On my way to school, I saw beautiful flowers

Written by: BMY | Filed under:politics | Tags:, ,
229 Comments » newest 2016-02-10 07:17:27

admin’s note: As Nimrod commented in an early thread, “the tankman photo was a snapshot …, the whole incident is a lot more powerful than the snapshot; in the same way that the whole 1989 movement makes a more powerful statement than the snapshot of 6/4.” Previously, we posted personal accounts of students from Tianjin or Shanghai to give readers a taste of the spread, both in terms of time and space, of the 1989 student movement. Today, we post an account from a student in Beijing on what he saw on that fateful day 20 years ago. Needless to say, the views on the movement among the participates have diverged and shifted considerably over the past 20 years. However, the raw emotions we felt on that day, shock, anger, confusion, and above all, profound sadness, are afresh in our minds on this anniversary.

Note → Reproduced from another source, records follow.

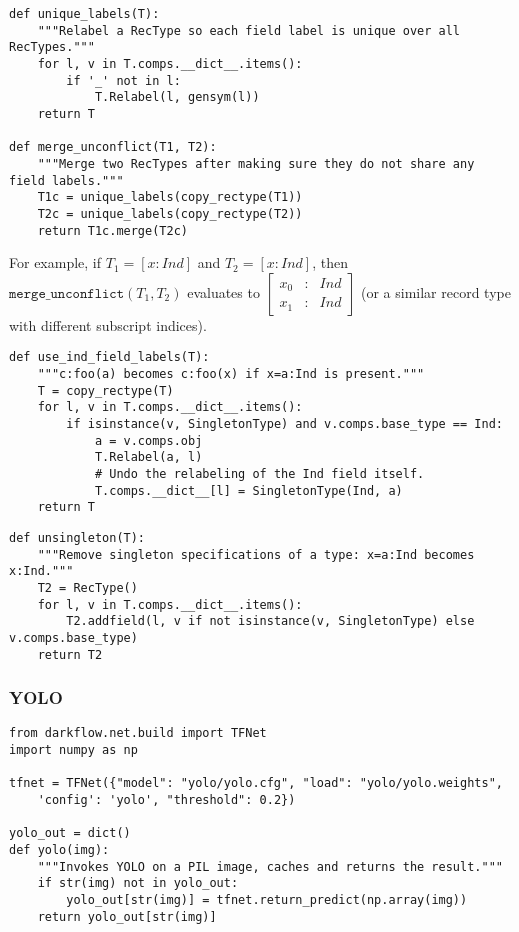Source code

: \begin{lstlisting}[label={lst:mergeunconflict},caption={merge\_unconflict()}]
def unique_labels(T):
    """Relabel a RecType so each field label is unique over all RecTypes."""
    for l, v in T.comps.__dict__.items():
        if '_' not in l:
            T.Relabel(l, gensym(l))
    return T

def merge_unconflict(T1, T2):
    """Merge two RecTypes after making sure they do not share any field labels."""
    T1c = unique_labels(copy_rectype(T1))
    T2c = unique_labels(copy_rectype(T2))
    return T1c.merge(T2c)
\end{lstlisting}

For example, if $T_1 = [x:Ind]$ and $T_2 = [x:Ind]$, then $\mathtt{merge\_unconflict}(T_1, T_2)$ evaluates to $\left[\begin{array}{rcl} x_0&:&Ind \\ x_1&:&Ind \end{array}\right]$ (or a similar record type with different subscript indices).

\begin{lstlisting}[label={lst:useindfieldlabels},caption={use\_ind\_field\_labels()}]
def use_ind_field_labels(T):
    """c:foo(a) becomes c:foo(x) if x=a:Ind is present."""
    T = copy_rectype(T)
    for l, v in T.comps.__dict__.items():
        if isinstance(v, SingletonType) and v.comps.base_type == Ind:
            a = v.comps.obj
            T.Relabel(a, l)
            # Undo the relabeling of the Ind field itself.
            T.comps.__dict__[l] = SingletonType(Ind, a)
    return T
\end{lstlisting}

\begin{lstlisting}[label={lst:unsingleton},caption={unsingleton()}]
def unsingleton(T):
    """Remove singleton specifications of a type: x=a:Ind becomes x:Ind."""
    T2 = RecType()
    for l, v in T.comps.__dict__.items():
        T2.addfield(l, v if not isinstance(v, SingletonType) else v.comps.base_type)
    return T2
\end{lstlisting}

\subsubsection{YOLO}

\begin{lstlisting}[label=lst:yolo, caption=Invoking YOLO]
from darkflow.net.build import TFNet
import numpy as np

tfnet = TFNet({"model": "yolo/yolo.cfg", "load": "yolo/yolo.weights",
    'config': 'yolo', "threshold": 0.2})

yolo_out = dict()
def yolo(img):
    """Invokes YOLO on a PIL image, caches and returns the result."""
    if str(img) not in yolo_out:
        yolo_out[str(img)] = tfnet.return_predict(np.array(img))
    return yolo_out[str(img)]
\end{lstlisting}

My Daughter, who is in the first grade, was reading her homework to me, “On My way to school, I saw beautiful flowers. Some flowers were hanging on stems …”

“That’s very good” I said.

“Others felt on the grass after a thunderstorm, but they are still beautiful” She continued.

“Yes, they are.”

Every life is a flower. Twenty years ago, in the morning of June 4th, I saw flowers fell.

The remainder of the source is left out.